My situation I remember where I felt compelled to lie I was protecting my coworker. I was working in a spa back home in Orlando as the front desk receptionist. I was in control of phone calls, booking appointments, checking in and out guests and more. I was very close to many of my co-workers, it was a great atmosphere to work in. I worked there for 2 years.

One co-worker in particular I was really close to out of the rest of them; we clicked and became friends. He would always do my hair for free, whether it was a cut, color or style. I was so grateful for him because these services are expensive and he was kind enough not to charge me. There was a few times he had some family members scheduled on the books and he would tell me to delete the appointment from the books after so they wouldn’t have to pay. Obviously, this was wrong but I felt compelled to do it because it was for his family and he told me to. I felt like I didn’t have a choice in the moment.My manager would ask me what happened to that appointment and I would have to tell her they never showed up.

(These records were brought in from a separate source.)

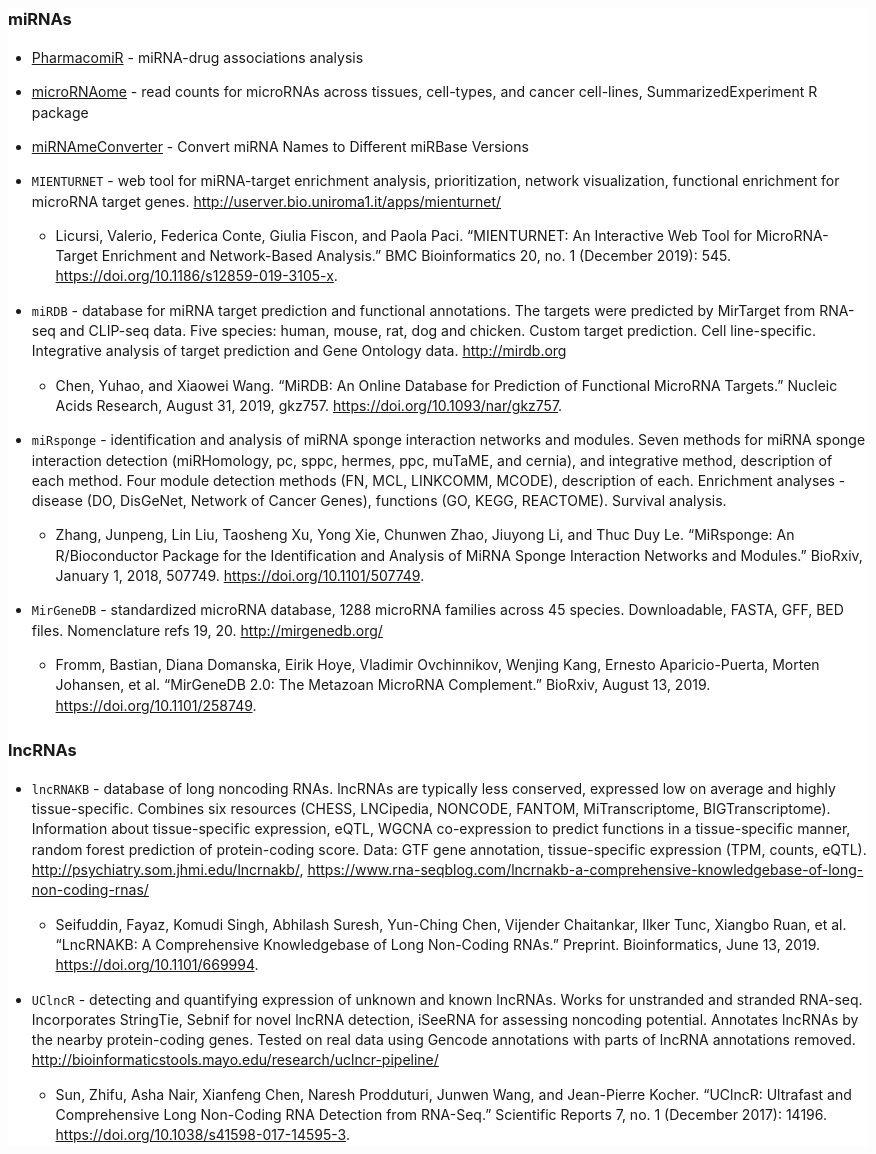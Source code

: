 ### miRNAs

- [PharmacomiR](http://www.pharmaco-mir.org/) - miRNA-drug associations analysis

- [microRNAome](https://bioconductor.org/packages/microRNAome/) - read counts for microRNAs across tissues, cell-types, and cancer cell-lines, SummarizedExperiment R package

- [miRNAmeConverter](https://bioconductor.org/packages/miRNAmeConverter/) - Convert miRNA Names to Different miRBase Versions

- `MIENTURNET` - web tool for miRNA-target enrichment analysis, prioritization, network visualization, functional enrichment for microRNA target genes. http://userver.bio.uniroma1.it/apps/mienturnet/
    - Licursi, Valerio, Federica Conte, Giulia Fiscon, and Paola Paci. “MIENTURNET: An Interactive Web Tool for MicroRNA-Target Enrichment and Network-Based Analysis.” BMC Bioinformatics 20, no. 1 (December 2019): 545. https://doi.org/10.1186/s12859-019-3105-x.

- `miRDB` - database for miRNA target prediction and functional annotations. The targets were predicted by MirTarget from RNA-seq and CLIP-seq data. Five species: human, mouse, rat, dog and chicken. Custom target prediction. Cell line-specific. Integrative analysis of target prediction and Gene Ontology data. http://mirdb.org
    - Chen, Yuhao, and Xiaowei Wang. “MiRDB: An Online Database for Prediction of Functional MicroRNA Targets.” Nucleic Acids Research, August 31, 2019, gkz757. https://doi.org/10.1093/nar/gkz757.

- `miRsponge` - identification and analysis of miRNA sponge interaction networks and modules. Seven methods for miRNA sponge interaction detection (miRHomology, pc, sppc, hermes, ppc, muTaME, and cernia), and integrative method, description of each method. Four module detection methods (FN, MCL, LINKCOMM, MCODE), description of each. Enrichment analyses - disease (DO, DisGeNet, Network of Cancer Genes), functions (GO, KEGG, REACTOME). Survival analysis.
    - Zhang, Junpeng, Lin Liu, Taosheng Xu, Yong Xie, Chunwen Zhao, Jiuyong Li, and Thuc Duy Le. “MiRsponge: An R/Bioconductor Package for the Identification and Analysis of MiRNA Sponge Interaction Networks and Modules.” BioRxiv, January 1, 2018, 507749. https://doi.org/10.1101/507749.

- `MirGeneDB` - standardized microRNA database, 1288 microRNA families across 45 species. Downloadable, FASTA, GFF, BED files. Nomenclature refs 19, 20. http://mirgenedb.org/
    - Fromm, Bastian, Diana Domanska, Eirik Hoye, Vladimir Ovchinnikov, Wenjing Kang, Ernesto Aparicio-Puerta, Morten Johansen, et al. “MirGeneDB 2.0: The Metazoan MicroRNA Complement.” BioRxiv, August 13, 2019. https://doi.org/10.1101/258749.


### lncRNAs

- `lncRNAKB` - database of long noncoding RNAs. lncRNAs are typically less conserved, expressed low on average and highly tissue-specific. Combines six resources (CHESS, LNCipedia, NONCODE, FANTOM, MiTranscriptome, BIGTranscriptome). Information about tissue-specific expression, eQTL, WGCNA co-expression to predict functions in a tissue-specific manner, random forest prediction of protein-coding score. Data: GTF gene annotation, tissue-specific expression (TPM, counts, eQTL). http://psychiatry.som.jhmi.edu/lncrnakb/, https://www.rna-seqblog.com/lncrnakb-a-comprehensive-knowledgebase-of-long-non-coding-rnas/
    - Seifuddin, Fayaz, Komudi Singh, Abhilash Suresh, Yun-Ching Chen, Vijender Chaitankar, Ilker Tunc, Xiangbo Ruan, et al. “LncRNAKB: A Comprehensive Knowledgebase of Long Non-Coding RNAs.” Preprint. Bioinformatics, June 13, 2019. https://doi.org/10.1101/669994.

- `UClncR` - detecting and quantifying expression of unknown and known lncRNAs. Works for unstranded and stranded RNA-seq. Incorporates StringTie, Sebnif for novel lncRNA detection, iSeeRNA for assessing noncoding potential. Annotates lncRNAs by the nearby protein-coding genes. Tested on real data using Gencode annotations with parts of lncRNA annotations removed. http://bioinformaticstools.mayo.edu/research/uclncr-pipeline/
    - Sun, Zhifu, Asha Nair, Xianfeng Chen, Naresh Prodduturi, Junwen Wang, and Jean-Pierre Kocher. “UClncR: Ultrafast and Comprehensive Long Non-Coding RNA Detection from RNA-Seq.” Scientific Reports 7, no. 1 (December 2017): 14196. https://doi.org/10.1038/s41598-017-14595-3.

In this situation, I felt compelled to lie for my co-worker because he was a good friend that would also help me out and he didn’t have bad intentions. I wanted to protect him from getting in trouble or possibly getting fired because I promised him confidentiality. The situation empowered me because I had the authority to change the scheduled appointments on the books, I was the one that had to cover for him and lie as to why the appointment wasn’t there anymore. From what I witnessed most of the other co-workers knew his family members would come in occasionally and they didn’t mind. Because whether or not his family members paid or not it didn’t affect their money, it affected my co-worker’s.Therefore there wasn’t anyone that tried to penetrate the secret.

This situation made me feel discomfort for many reasons, it was out of my character and tested my integrity. I was caught in the middle of doing what’s right or protecting my friend. GOOD — MENTION BLEVENS. The right thing would of been to say sorry I can’t do that because deleting an appointment that actually did show up would get me in trouble not him. Also, when I had the chance to tell the truth to my manager I should’ve done that, so I wouldn’t be put in that type of situation anymore.Looking back on this situation I wouldn’t do that again because at the end of the day that makes me look bad and it was out of my character.